Songs will do that...just like smells or other sensations. The chemicals in the brain that make memories stay active for some time, as the memory fades back into the subconscious. A few nights back I had a dream, don't remember exactly what it was, but the odd part was that it had Betty White in it. I thought it odd when I woke up, and upon thinking about it, I realized that she had been on the $25,000 Pyramid show on GSN the day before, so the image got transported into one of my dreams.
It's also weird when I have the television on at night, for instance, on Fox News, as my subconscious hears whatever is going on in the world and uses some of it in my dreams. I remember one time I was in a college town, probably supposed to be Milledgeville, but it looked nothing like it, when missle started raining down on the neighborhood. Woke up and sure enough, the Israelis and the Palestinians were exchanging missiles at each other. Or when I have ESPN on I will more often than not be at a baseball game sometime during the night. Perhaps I should sleep with the TV off...
I say all this because my grandmother, Granny, has for years claimed that she helped my former boss's wife with car problems when Granny worked at the Landmark building in Conyers. There's no way this could have happened, as he lived in Maine at the time she worked there. But Granny can go into what type of car it was and everything. I realized that these false memories started about the time that her Macular Degeneration started getting bad. With her being blind, the only clear images she saw was those that developed in her mind.
Last Thanksgiving my grandmother broke her hip and is now in a nursing home, as her mental state has deteriorated to the point where bringing her home just isn't possible with us having to work. She keeps on telling us about different things that happen in the home that make no sense. For instance, she claims she was having soup one day, and it was good soup, but that chickens came in and ate the rest.
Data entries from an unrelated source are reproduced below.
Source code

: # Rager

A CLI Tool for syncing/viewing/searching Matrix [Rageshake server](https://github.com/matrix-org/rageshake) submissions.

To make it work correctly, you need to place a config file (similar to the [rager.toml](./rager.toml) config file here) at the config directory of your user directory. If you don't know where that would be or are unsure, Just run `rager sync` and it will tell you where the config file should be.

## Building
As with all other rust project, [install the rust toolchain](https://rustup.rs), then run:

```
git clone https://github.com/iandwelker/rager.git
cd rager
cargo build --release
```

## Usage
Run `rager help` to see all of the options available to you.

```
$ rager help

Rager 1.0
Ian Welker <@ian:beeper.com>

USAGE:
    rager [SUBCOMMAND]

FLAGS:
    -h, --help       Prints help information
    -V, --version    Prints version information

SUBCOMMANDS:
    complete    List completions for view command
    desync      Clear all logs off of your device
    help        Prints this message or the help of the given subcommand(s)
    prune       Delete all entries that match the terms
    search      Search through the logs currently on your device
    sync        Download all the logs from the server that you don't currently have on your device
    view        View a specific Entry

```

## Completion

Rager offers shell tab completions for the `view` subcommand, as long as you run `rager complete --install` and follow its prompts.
I think that dementia, especially in her case, results from the memories of the mind's eye. In other words, dreams that are so much clearer than what she experiences every day, that the dreams become her reality. If she dreams that she got up, walked down the hallway and ordered food from the cook, then that's what she did. There's nothing, then, to keep her from thinking that she could get up the next day. Thus, she would never be able to be by herself for any length of time.
It's amazing how clear dreams and memories stay in the mind, even ones that aren't real. How people can believe in a story so vehemently that it becomes their reality. I daresay that the best criminals are ones that can actually delude themselves into thinking that whatever alibi they constructed was their reality. It would easily pass any lie detector. Just ask my grandmother about my boss's wife, and she will tell you without hesitation what happened, even though it was impossible.
It is a remarkable state of being, to live in your dreams, and have them clearer than real life. But also terrifying. That reality is only constructed by our trains of thought. It makes me think that maybe Berkley wasn't so far off in his analysis of metaphysics. Or, as the old nursery rhyme goes:
Row, Row, Row your boat
gently down the stream.
Merrily, Merrily, Merrily, Merrily,
Life is but a dream.
And maybe, for some people, dreams are but life.